Mises Daily

The Failure of State-Designed Markets

A growing recognition of the superiority of markets over planning has created an unviable hybrid: the planned market, one created not by property owners but rather by the state and for the state. Planned markets bear a close enough resemblance to the real thing to fool even astute observers who are otherwise friends of genuine market forces. And yet the designed “market” is responsible for a whole range of recent economic failures, such as electricity shortages and blackouts, and will cause more if the idea is taken to areas like predicting terrorism.

Let us begin by examining real markets. Their appearance is as spontaneous as it is unpredictable. Back in the summer of 1998, for example, I was working as an over-the-counter broker dealing with forward electricity contracts in New York. Our office was located on the 10th floor of 1 World Trade. One summer day when the market was slow due to a credit meltdown in the Cinergy market, two brokers started making some bets. They were betting on the temperature displayed on a digital clock across Liberty Street. In similarity to an option contract where the price is derived from an underlying commodity or index, they bet on the clock temperature rising above or below a particular “strike” at a particular time.

One could bet that the clock “temp” would be above the 102 Fahrenheit strike by 10:15 expiration or below 99 by 11:30. Since the sun was shinning directly on the clock causing volatile swings in the temp by the minute, and we were bored out of our minds, interest began to grow in this market for clock temp bets. It eventually sounded like just another busy day on the trading floor. It got so complicated at one point that some were trying to make spread trades between different temp strikes. Out of thin air, a market was created the speculative market for clock temp bets. Kind of sounds crazy, but it was fun. Of course, when the sun stopped shining on the clock, interest waned and the market was over.

The above represents an excellent example of a market economy. Just as in the more formal case of the Buttonwood Agreement, individuals freely contracted to make mutual gains from exchange. Granted that the payouts in the clock temp market are zero-sum in a monetary sense, and it only lasted for three hours. Consumers in the market were able to trade some of their money for the boredom of that slow summer day. And when the consumers were done, the market for clock temps bets ceased to exist.

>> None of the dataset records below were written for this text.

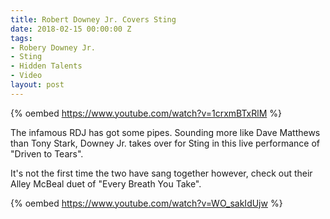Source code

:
 ```yaml
---
title: Robert Downey Jr. Covers Sting
date: 2018-02-15 00:00:00 Z
tags:
- Robery Downey Jr.
- Sting
- Hidden Talents
- Video
layout: post
---
```


{% oembed https://www.youtube.com/watch?v=1crxmBTxRlM %}

The infamous RDJ has got some pipes. Sounding more like Dave Matthews than Tony Stark, Downey Jr. takes over for Sting in this live performance of "Driven to Tears". 
<!-- more -->

It's not the first time the two have sang together however, check out their Alley McBeal duet of "Every Breath You Take".

{% oembed https://www.youtube.com/watch?v=WO_sakIdUjw %}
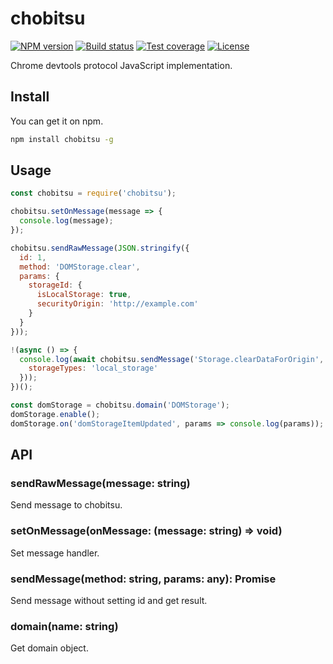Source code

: # chobitsu

[![NPM version][npm-image]][npm-url]
[![Build status][travis-image]][travis-url]
[![Test coverage][codecov-image]][codecov-url]
[![License][license-image]][npm-url]

[npm-image]: https://img.shields.io/npm/v/chobitsu?style=flat-square 
[npm-url]: https://npmjs.org/package/chobitsu
[travis-image]: https://img.shields.io/travis/liriliri/chobitsu?style=flat-square
[travis-url]: https://travis-ci.org/liriliri/chobitsu
[codecov-image]: https://img.shields.io/codecov/c/github/liriliri/chobitsu?style=flat-square
[codecov-url]: https://codecov.io/github/liriliri/chobitsu?branch=master
[license-image]: https://img.shields.io/npm/l/chobitsu?style=flat-square

Chrome devtools protocol JavaScript implementation.

## Install

You can get it on npm.

```bash
npm install chobitsu -g
```

## Usage

```javascript
const chobitsu = require('chobitsu');

chobitsu.setOnMessage(message => {
  console.log(message);
});

chobitsu.sendRawMessage(JSON.stringify({
  id: 1,  
  method: 'DOMStorage.clear',
  params: {
    storageId: {
      isLocalStorage: true,
      securityOrigin: 'http://example.com'
    }
  }
}));

!(async () => {
  console.log(await chobitsu.sendMessage('Storage.clearDataForOrigin', {
    storageTypes: 'local_storage'
  }));
})();

const domStorage = chobitsu.domain('DOMStorage');
domStorage.enable();
domStorage.on('domStorageItemUpdated', params => console.log(params));
```

## API

### sendRawMessage(message: string)

Send message to chobitsu.

### setOnMessage(onMessage: (message: string) => void)

Set message handler.

### sendMessage(method: string, params: any): Promise<any>

Send message without setting id and get result.

### domain(name: string)

Get domain object.

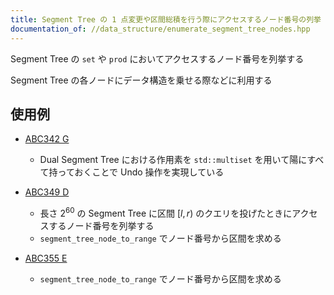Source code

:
 ```yaml
---
title: Segment Tree の 1 点変更や区間総積を行う際にアクセスするノード番号の列挙
documentation_of: //data_structure/enumerate_segment_tree_nodes.hpp
---
```


Segment Tree の `set` や `prod` においてアクセスするノード番号を列挙する

Segment Tree の各ノードにデータ構造を乗せる際などに利用する

## 使用例

- [ABC342 G](https://atcoder.jp/contests/abc342/submissions/50636081)
    - Dual Segment Tree における作用素を `std::multiset` を用いて陽にすべて持っておくことで Undo 操作を実現している

- [ABC349 D](https://atcoder.jp/contests/abc349/tasks/abc349_d)
    - 長さ $2^60$ の Segment Tree に区間 $[l, r)$ のクエリを投げたときにアクセスするノード番号を列挙する
    - `segment_tree_node_to_range` でノード番号から区間を求める

- [ABC355 E](https://atcoder.jp/contests/abc355/tasks/abc355_e)
    - `segment_tree_node_to_range` でノード番号から区間を求める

This is much like a futures contract, an exchange traded forward agreement, that starts off hot with growing open interest, but then interest wanes with the contract’s eventual delisting. Such a case happened when the New York Mercantile Exchange (NYMEX) introduced electricity futures contracts. The forward market for wholesale electric power of various hubs across the US developed when the FERC (Federal Energy Regulatory Commission) “deregulated” the market. It was the equivalent of a deregulated wholesale milk market with a corresponding regulated retail market, in other words, totally insane.

Anyway, NYMEX saw an opportunity to market electricity futures to members of the exchange, natural hedgers (power marketers and utilities), and speculators. Open interest started to grow steadily in the beginning but began to drop off when, in the summer of 1998, massive price spikes hit the Midwest market for Cinergy. This was primarily due to a power plant tripping in Chicago combined with record heat causing Midwest wholesale power players to scramble for supply, bidding up the market.

Prices became so volatile for a market previously trading between $30 and $70 a megawatt hour, that it was now trading between $200 and $500 a megawatt hour. At times it took a hundred bucks just to cross a bid-ask spread. Locals on the floor like volatility, but when it means they are already down a hundred dollars a megawatt hour (which translates in the millions) after hitting a bid, they begin to lose interest fast. Power producers also didn’t like the small size of the futures contract, 2 megawatt hours as opposed to the more conventional 25 to 50 megawatt hours in the over-the-counter market. Producers and locals exercised their subjective preferences in avoidance of the NYMEX power contracts, with the eventual delisting of the contracts from the exchange after the California “power crisis.”

In neither case of NYMEX power or of clock temperatures, did the government design or create a market. This is an important point. The market process exists independent of actions by the state serving to satisfy the subjective preferences of consumers. As Mises explains in Human Action:1

The market economy is the social system of the division of labor under private ownership of the means of production. Everybody acts on his own behalf; but everybody’s actions aim at the satisfaction of other people’s needs as well as at the satisfaction of his own. Everybody in acting serves his fellow citizens. Everybody, on the other hand, is served by his fellow citizens. Everybody is both a means and an end in himself, an ultimate end for himself and a means to other people in their endeavors to attain their own ends.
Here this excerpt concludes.